Jane was reveling in the conversation. All this inside poop on the famous was like having "Entertainment Tonight" broadcast live from her living room.
But Shelley had the perplexed look of a woman who was trying to drag something out of deep storage at the furthermost recesses of her brain. "Wasn't she from around here?" she asked. "It seems to me that I knew somebody who knew somebody who knew. . no, it was her brother. He used to live in the next suburb over. I think he was deaf and went to work for a school district down south."
“Why, yes. I know who you mean," Maisie exclaimed. "I remember her brother. He used to do her makeup, but got out of the business to teach the deaf. So they lived around here?"
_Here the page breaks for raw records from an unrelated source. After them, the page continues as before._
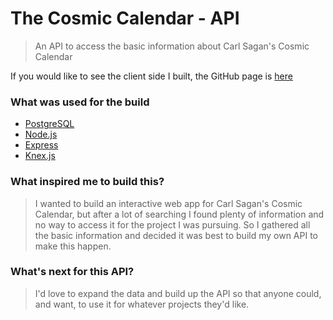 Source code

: # The Cosmic Calendar - API

> An API to access the basic information about Carl Sagan's Cosmic Calendar

If you would like to see the client side I built, the GitHub page is [here](https://github.com/brandonb81/The-Cosmic-Calendar-Client)

### What was used for the build

- [PostgreSQL](https://www.postgresql.org/)
- [Node.js](https://nodejs.org/en/)
- [Express](http://expressjs.com/)
- [Knex.js](http://knexjs.org/)

### What inspired me to build this?

> I wanted to build an interactive web app for Carl Sagan's Cosmic Calendar, but after a lot of searching I found plenty of information and no way to access it for the project I was pursuing.  So I gathered all the basic information and decided it was best to build my own API to make this happen.

### What's next for this API?

> I'd love to expand the data and build up the API so that anyone could, and want, to use it for whatever projects they'd like.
“I'm pretty sure they did. I'm remembering an article in the Sunday supplement years ago when she won the Oscar. It said she was a 'home town girl' who started out here doing commercials and fashion shows."
“Shelley, you're right," Jane said. "Now that you mention it, I recall having a pretty heated discussion with someone about how I remembered seeing her doing the weather on one of the local stations once, but I was told I had rocks in my head. I'll bet I was right. It was — oh, sixteen or seventeen years ago that I saw her doing the weather. When Mike was a baby.”
Maisie grinned. "Watch out with that 'years ago' talk. She still pretends she's barely thirty."
“No!" Jane exclaimed. "She's my age, at least."